In the past month, Phillips had to lay off much of his staff after he unable to fundraise much because he is challenging a sitting president, he said on X in February. He did, however, win his first county, the rural Oklahoma Panhandle’s Cimarron county, winning 11 votes out of 21 on Tuesday.

On the right, Nikki Haley was the last non-Trump Republican standing. She won Vermont on Super Tuesday, Trump’s only loss that day and Haley’s second victory, after Washington DC. She previously lost her home state of South Carolina.
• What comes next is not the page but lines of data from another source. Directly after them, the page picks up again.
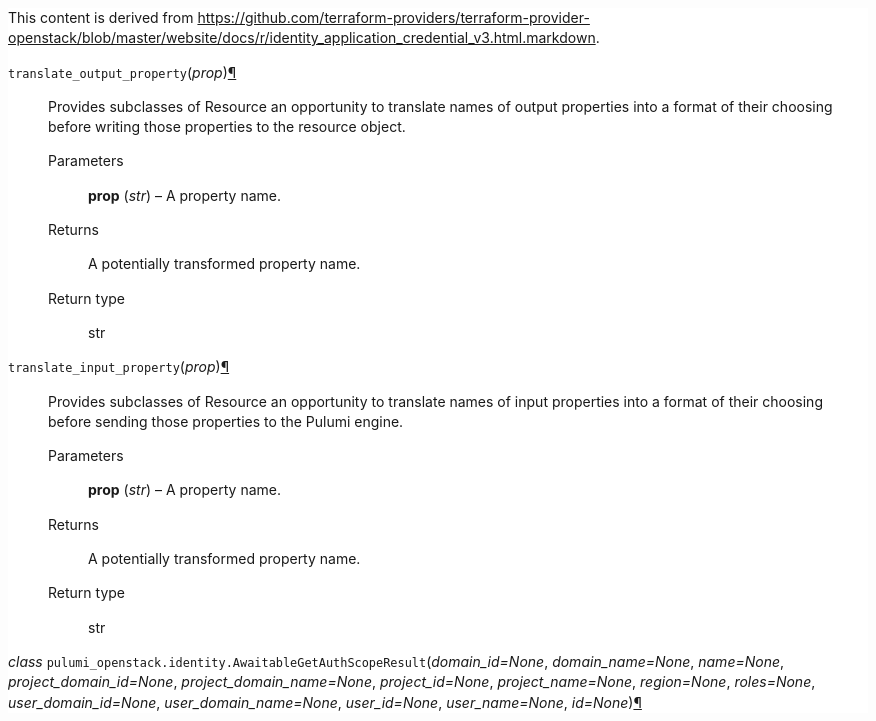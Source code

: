 <div><p>This content is derived from <a class="reference external" href="https://github.com/terraform-providers/terraform-provider-openstack/blob/master/website/docs/r/identity_application_credential_v3.html.markdown">https://github.com/terraform-providers/terraform-provider-openstack/blob/master/website/docs/r/identity_application_credential_v3.html.markdown</a>.</p>
</div></blockquote>
</dd></dl>

<dl class="method">
<dt id="pulumi_openstack.identity.ApplicationCredential.translate_output_property">
<code class="sig-name descname">translate_output_property</code><span class="sig-paren">(</span><em class="sig-param">prop</em><span class="sig-paren">)</span><a class="headerlink" href="#pulumi_openstack.identity.ApplicationCredential.translate_output_property" title="Permalink to this definition">¶</a></dt>
<dd><p>Provides subclasses of Resource an opportunity to translate names of output properties
into a format of their choosing before writing those properties to the resource object.</p>
<dl class="field-list simple">
<dt class="field-odd">Parameters</dt>
<dd class="field-odd"><p><strong>prop</strong> (<em>str</em>) – A property name.</p>
</dd>
<dt class="field-even">Returns</dt>
<dd class="field-even"><p>A potentially transformed property name.</p>
</dd>
<dt class="field-odd">Return type</dt>
<dd class="field-odd"><p>str</p>
</dd>
</dl>
</dd></dl>

<dl class="method">
<dt id="pulumi_openstack.identity.ApplicationCredential.translate_input_property">
<code class="sig-name descname">translate_input_property</code><span class="sig-paren">(</span><em class="sig-param">prop</em><span class="sig-paren">)</span><a class="headerlink" href="#pulumi_openstack.identity.ApplicationCredential.translate_input_property" title="Permalink to this definition">¶</a></dt>
<dd><p>Provides subclasses of Resource an opportunity to translate names of input properties into
a format of their choosing before sending those properties to the Pulumi engine.</p>
<dl class="field-list simple">
<dt class="field-odd">Parameters</dt>
<dd class="field-odd"><p><strong>prop</strong> (<em>str</em>) – A property name.</p>
</dd>
<dt class="field-even">Returns</dt>
<dd class="field-even"><p>A potentially transformed property name.</p>
</dd>
<dt class="field-odd">Return type</dt>
<dd class="field-odd"><p>str</p>
</dd>
</dl>
</dd></dl>

</dd></dl>

<dl class="class">
<dt id="pulumi_openstack.identity.AwaitableGetAuthScopeResult">
<em class="property">class </em><code class="sig-prename descclassname">pulumi_openstack.identity.</code><code class="sig-name descname">AwaitableGetAuthScopeResult</code><span class="sig-paren">(</span><em class="sig-param">domain_id=None</em>, <em class="sig-param">domain_name=None</em>, <em class="sig-param">name=None</em>, <em class="sig-param">project_domain_id=None</em>, <em class="sig-param">project_domain_name=None</em>, <em class="sig-param">project_id=None</em>, <em class="sig-param">project_name=None</em>, <em class="sig-param">region=None</em>, <em class="sig-param">roles=None</em>, <em class="sig-param">user_domain_id=None</em>, <em class="sig-param">user_domain_name=None</em>, <em class="sig-param">user_id=None</em>, <em class="sig-param">user_name=None</em>, <em class="sig-param">id=None</em><span class="sig-paren">)</span><a class="headerlink" href="#pulumi_openstack.identity.AwaitableGetAuthScopeResult" title="Permalink to this definition">¶</a></dt>
<dd></dd></dl>
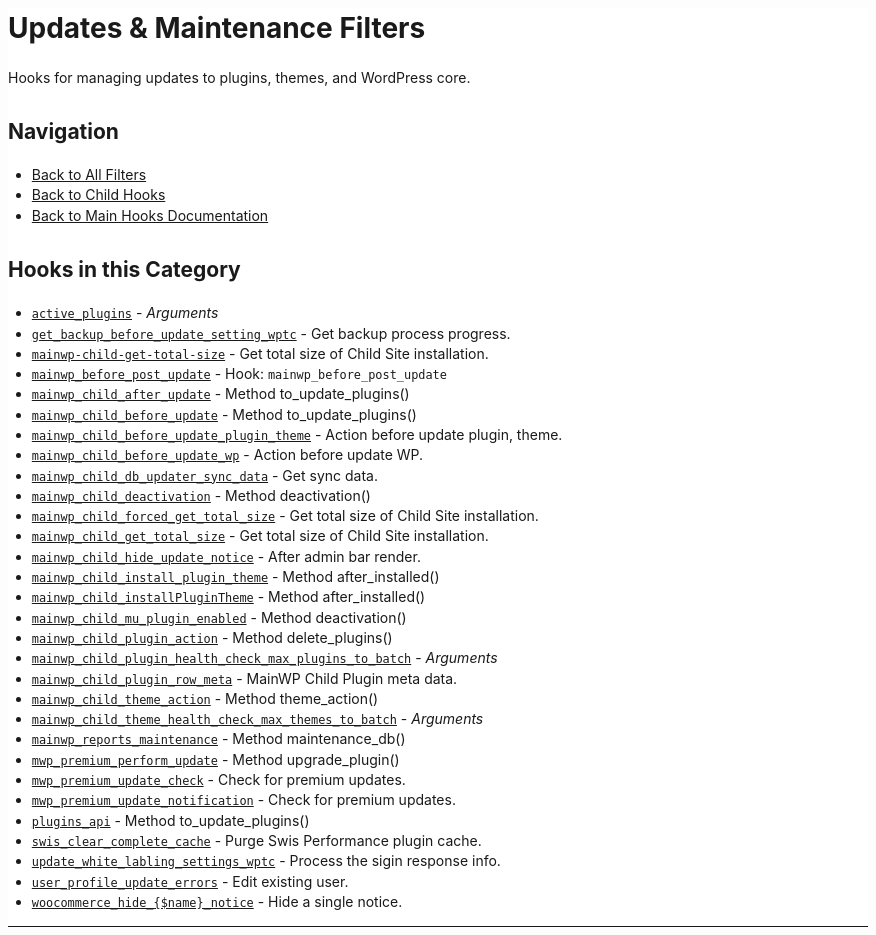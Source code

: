 # Updates & Maintenance Filters

Hooks for managing updates to plugins, themes, and WordPress core.

## Navigation

- [Back to All Filters](../index.md)
- [Back to Child Hooks](../../index.md)
- [Back to Main Hooks Documentation](../../../index.md)

## Hooks in this Category

- [`active_plugins`](#active-plugins) - *Arguments*
- [`get_backup_before_update_setting_wptc`](#get-backup-before-update-setting-wptc) - Get backup process progress.
- [`mainwp-child-get-total-size`](#mainwp-child-get-total-size) - Get total size of Child Site installation.
- [`mainwp_before_post_update`](#mainwp-before-post-update) - Hook: `mainwp_before_post_update`
- [`mainwp_child_after_update`](#mainwp-child-after-update) - Method to_update_plugins()
- [`mainwp_child_before_update`](#mainwp-child-before-update) - Method to_update_plugins()
- [`mainwp_child_before_update_plugin_theme`](#mainwp-child-before-update-plugin-theme) - Action before update plugin, theme.
- [`mainwp_child_before_update_wp`](#mainwp-child-before-update-wp) - Action before update WP.
- [`mainwp_child_db_updater_sync_data`](#mainwp-child-db-updater-sync-data) - Get sync data.
- [`mainwp_child_deactivation`](#mainwp-child-deactivation) - Method deactivation()
- [`mainwp_child_forced_get_total_size`](#mainwp-child-forced-get-total-size) - Get total size of Child Site installation.
- [`mainwp_child_get_total_size`](#mainwp-child-get-total-size) - Get total size of Child Site installation.
- [`mainwp_child_hide_update_notice`](#mainwp-child-hide-update-notice) - After admin bar render.
- [`mainwp_child_install_plugin_theme`](#mainwp-child-install-plugin-theme) - Method after_installed()
- [`mainwp_child_installPluginTheme`](#mainwp-child-installplugintheme) - Method after_installed()
- [`mainwp_child_mu_plugin_enabled`](#mainwp-child-mu-plugin-enabled) - Method deactivation()
- [`mainwp_child_plugin_action`](#mainwp-child-plugin-action) - Method delete_plugins()
- [`mainwp_child_plugin_health_check_max_plugins_to_batch`](#mainwp-child-plugin-health-check-max-plugins-to-batch) - *Arguments*
- [`mainwp_child_plugin_row_meta`](#mainwp-child-plugin-row-meta) - MainWP Child Plugin meta data.
- [`mainwp_child_theme_action`](#mainwp-child-theme-action) - Method theme_action()
- [`mainwp_child_theme_health_check_max_themes_to_batch`](#mainwp-child-theme-health-check-max-themes-to-batch) - *Arguments*
- [`mainwp_reports_maintenance`](#mainwp-reports-maintenance) - Method maintenance_db()
- [`mwp_premium_perform_update`](#mwp-premium-perform-update) - Method upgrade_plugin()
- [`mwp_premium_update_check`](#mwp-premium-update-check) - Check for premium updates.
- [`mwp_premium_update_notification`](#mwp-premium-update-notification) - Check for premium updates.
- [`plugins_api`](#plugins-api) - Method to_update_plugins()
- [`swis_clear_complete_cache`](#swis-clear-complete-cache) - Purge Swis Performance plugin cache.
- [`update_white_labling_settings_wptc`](#update-white-labling-settings-wptc) - Process the sigin response info.
- [`user_profile_update_errors`](#user-profile-update-errors) - Edit existing user.
- [`woocommerce_hide_{$name}_notice`](#woocommerce-hide-name-notice) - Hide a single notice.

---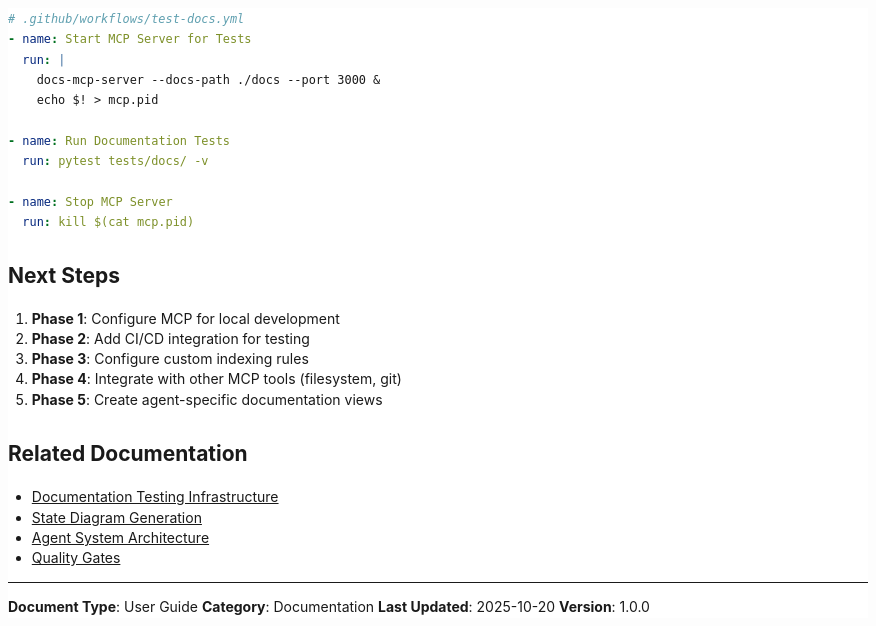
 ```yaml
# .github/workflows/test-docs.yml
- name: Start MCP Server for Tests
  run: |
    docs-mcp-server --docs-path ./docs --port 3000 &
    echo $! > mcp.pid

- name: Run Documentation Tests
  run: pytest tests/docs/ -v

- name: Stop MCP Server
  run: kill $(cat mcp.pid)
```

## Next Steps

1. **Phase 1**: Configure MCP for local development
2. **Phase 2**: Add CI/CD integration for testing
3. **Phase 3**: Configure custom indexing rules
4. **Phase 4**: Integrate with other MCP tools (filesystem, git)
5. **Phase 5**: Create agent-specific documentation views

## Related Documentation

- [Documentation Testing Infrastructure](../reference/doc-testing.md)
- [State Diagram Generation](../reference/state-diagrams/)
- [Agent System Architecture](../../architecture/agents/)
- [Quality Gates](../reference/quality-gates.md)

---

**Document Type**: User Guide
**Category**: Documentation
**Last Updated**: 2025-10-20
**Version**: 1.0.0
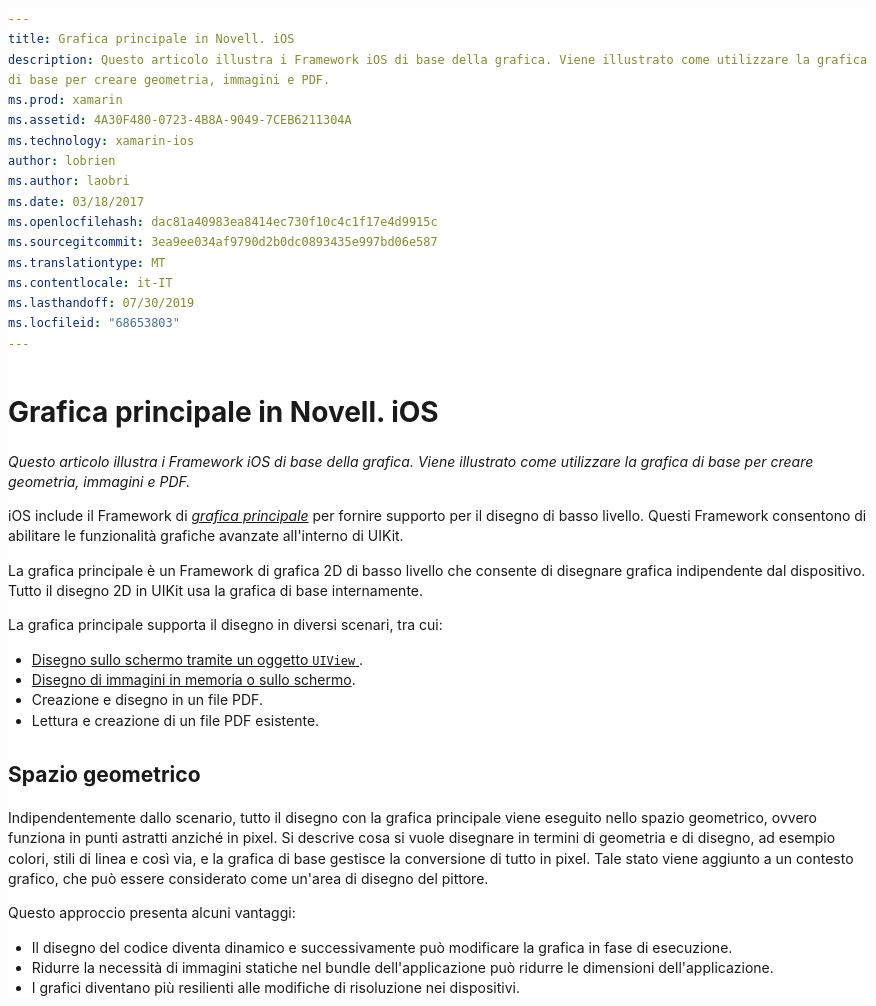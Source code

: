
 ```yaml
---
title: Grafica principale in Novell. iOS
description: Questo articolo illustra i Framework iOS di base della grafica. Viene illustrato come utilizzare la grafica di base per creare geometria, immagini e PDF.
ms.prod: xamarin
ms.assetid: 4A30F480-0723-4B8A-9049-7CEB6211304A
ms.technology: xamarin-ios
author: lobrien
ms.author: laobri
ms.date: 03/18/2017
ms.openlocfilehash: dac81a40983ea8414ec730f10c4c1f17e4d9915c
ms.sourcegitcommit: 3ea9ee034af9790d2b0dc0893435e997bd06e587
ms.translationtype: MT
ms.contentlocale: it-IT
ms.lasthandoff: 07/30/2019
ms.locfileid: "68653803"
---
```

# <a name="core-graphics-in-xamarinios"></a>Grafica principale in Novell. iOS

_Questo articolo illustra i Framework iOS di base della grafica. Viene illustrato come utilizzare la grafica di base per creare geometria, immagini e PDF._

iOS include il Framework di [*grafica principale*](https://developer.apple.com/library/prerelease/ios/documentation/CoreGraphics/Reference/CoreGraphics_Framework/index.html) per fornire supporto per il disegno di basso livello. Questi Framework consentono di abilitare le funzionalità grafiche avanzate all'interno di UIKit. 

La grafica principale è un Framework di grafica 2D di basso livello che consente di disegnare grafica indipendente dal dispositivo. Tutto il disegno 2D in UIKit usa la grafica di base internamente.

La grafica principale supporta il disegno in diversi scenari, tra cui:

-  [Disegno sullo schermo tramite un oggetto `UIView` ](#Drawing_in_a_UIView_Subclass) .
-  [Disegno di immagini in memoria o sullo schermo](#Drawing_Images_and_Text).
-  Creazione e disegno in un file PDF.
-  Lettura e creazione di un file PDF esistente.


## <a name="geometric-space"></a>Spazio geometrico

Indipendentemente dallo scenario, tutto il disegno con la grafica principale viene eseguito nello spazio geometrico, ovvero funziona in punti astratti anziché in pixel. Si descrive cosa si vuole disegnare in termini di geometria e di disegno, ad esempio colori, stili di linea e così via, e la grafica di base gestisce la conversione di tutto in pixel. Tale stato viene aggiunto a un contesto grafico, che può essere considerato come un'area di disegno del pittore.

Questo approccio presenta alcuni vantaggi:

-  Il disegno del codice diventa dinamico e successivamente può modificare la grafica in fase di esecuzione.
-  Ridurre la necessità di immagini statiche nel bundle dell'applicazione può ridurre le dimensioni dell'applicazione.
-  I grafici diventano più resilienti alle modifiche di risoluzione nei dispositivi.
She doesn’t have a path to the nomination, and her campaign reportedly said she was preparing to drop out.

Haley said many times that she was not interested in a third-party bid, though Phillips once floated the idea of running with Haley as a “unity ticket”.

Low turnout

Because of the lack of competition and lagging enthusiasm for Trump and Biden, voters don’t seem excited to head to the polls this primary season.

Turnout has fallen below past races, though in some states, uncommitted campaigns newly energized those voters who might have stayed home.

The Minnesota secretary of state, Steve Simon, told reporters on Tuesday that a few factors affect turnout.

“One is candidates that inspire strong feelings, and the other is perceptions of competitiveness,” he said. “I think it’s safe to say, I don’t think I’m breaking any new ground here, that we have a lot of number one, and not so much of number two.”

In California, officials were concerned about low turnout, with few voters saying they believed their vote would be important in this primary.

Only about 8% of California’s 22 million voters had returned their mail-in ballots a week before voting day, Politico reported. The numbers fall even more for younger voters between the ages of 18 and 34, a subset that typically boosts progressive candidates and priorities. Only 2% in that age group had turned in their ballots during that same time period.

But the lower turnout in the presidential primaries doesn’t tell us anything about what could happen in November’s general election. Presidential general elections bring the highest turnout of any US elections.

“Over the last many years, there has been virtually no connection, virtually none, between early in the year primary turnout and general election turnout,” Simon said.

Far-right machinations in the states

An explosive ruling by Alabama’s supreme court last month set off a chain of political reactions across the country, as Republicans fearing a backlash quickly uttered delicately worded statements praising the virtues of in vitro fertilization while attempting to defend their pro-life political credentials. Lawmakers in several states – including Alabama – began crafting legislation to protect IVF.

But Alabama’s Republican voters chose not to closely challenge the abortion politics of their state’s highest jurists on Tuesday. Their chosen successor to Tom Parker, Alabama’s retiring chief justice, is Sarah Stewart, an associate state supreme court justice who voted with the majority in its ruling last month declaring frozen embryos as “children” for purposes of legal protection.

In North Carolina, the lieutenant governor, Mark Robinson, captured about two-thirds of the Republican primary vote on Tuesday to win the nomination for governor. If elected, he would be North Carolina’s first Black governor. But Robinson has made a litany of inflammatory public comments about race, gender, sexual orientation and religion, with repeated and particular attacks on Jews. He described the movie Black Panther as “created by an agnostic Jew and put to film by satanic Marxists” that was “only created to pull the shekels out of your Schvartze pockets”.

He has compared gay people to “maggots” and – as of Tuesday evening – still has a 2014 Facebook post up quoting Hitler’s comments about having “pride in one’s own race”. His commentary elicits comparisons to EW Jackson in Virginia and more recently Herschel Walker in Georgia, notable as Black conservatives courting the far right with political extremism.

Robinson’s opponent in November will be Josh Stein, the North Carolina attorney general. The Democratic nominee would be North Carolina’s first Jewish governor.